Postmoderns learn by doing. They wear their scars as badges of honor. A beat board is a beautiful board.

Rubbermaid usually ends up rated the "Most Admired Corporation in America." Their tacit motto is one of "You don’t like those products? I got others." Rubbermaid introduces one new product a day, one in ten of which is a total failure.

One study of 2,036 scientists throughout history "found that the most respected produced not only more great works, but also more ‘bad’ ones. They produced. Period."

"Error is the heroic form of finding one’s way– a purposeful wandering toward truth, a pilgrimage in which the heart’s longing is guide." - Poet Jorie Graham5

A few years back Joyce Carol Oates published a treatise on the relationship of failure to fine literature. She recalled the observation of T.S. Eliot when he was being interviewed by a university audience. A young student asked, "Mr. Eliot, isn’t it true that most critics are failed writers?" Eliot replied, "Yes, and so are most writers."
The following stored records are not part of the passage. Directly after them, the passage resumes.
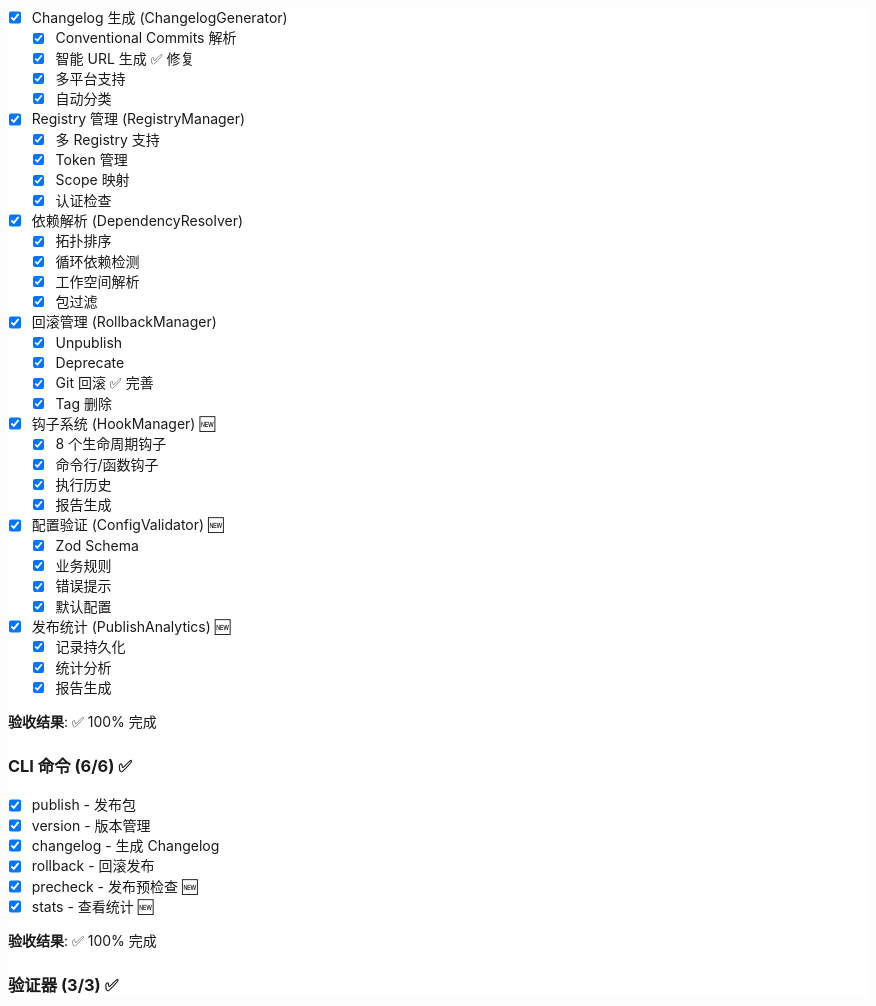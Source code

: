 - [x] Changelog 生成 (ChangelogGenerator)
  - [x] Conventional Commits 解析
  - [x] 智能 URL 生成 ✅ 修复
  - [x] 多平台支持
  - [x] 自动分类
  
- [x] Registry 管理 (RegistryManager)
  - [x] 多 Registry 支持
  - [x] Token 管理
  - [x] Scope 映射
  - [x] 认证检查
  
- [x] 依赖解析 (DependencyResolver)
  - [x] 拓扑排序
  - [x] 循环依赖检测
  - [x] 工作空间解析
  - [x] 包过滤
  
- [x] 回滚管理 (RollbackManager)
  - [x] Unpublish
  - [x] Deprecate
  - [x] Git 回滚 ✅ 完善
  - [x] Tag 删除
  
- [x] 钩子系统 (HookManager) 🆕
  - [x] 8 个生命周期钩子
  - [x] 命令行/函数钩子
  - [x] 执行历史
  - [x] 报告生成
  
- [x] 配置验证 (ConfigValidator) 🆕
  - [x] Zod Schema
  - [x] 业务规则
  - [x] 错误提示
  - [x] 默认配置
  
- [x] 发布统计 (PublishAnalytics) 🆕
  - [x] 记录持久化
  - [x] 统计分析
  - [x] 报告生成

**验收结果**: ✅ 100% 完成

### CLI 命令 (6/6) ✅

- [x] publish - 发布包
- [x] version - 版本管理
- [x] changelog - 生成 Changelog
- [x] rollback - 回滚发布
- [x] precheck - 发布预检查 🆕
- [x] stats - 查看统计 🆕

**验收结果**: ✅ 100% 完成

### 验证器 (3/3) ✅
They all had their share of failures. But they kept producing. The worship team at Ginghamsburg United Methodist Church (Ohio) risks it all every Sunday. Every worship experience is built on a willingness to lose it all the next week for the sake of the gospel. For example, one Sunday when it was time for the call to worship, the pastor stood up from the front row, said he’d had a rough week, and asked the congregation to call him to worship. Then he sat back down. Several awkward minutes passed before people began standing and reading aloud favorite or worshipful passages of Scripture. The people’s call to worship–a risky venture–resulted in a powerful, life-lifting experience. The church’s flaws are the admissions costs of its ambitions for God and the gospel.

"There is something vulgar about all success. The greatest fail, or seem to have failed."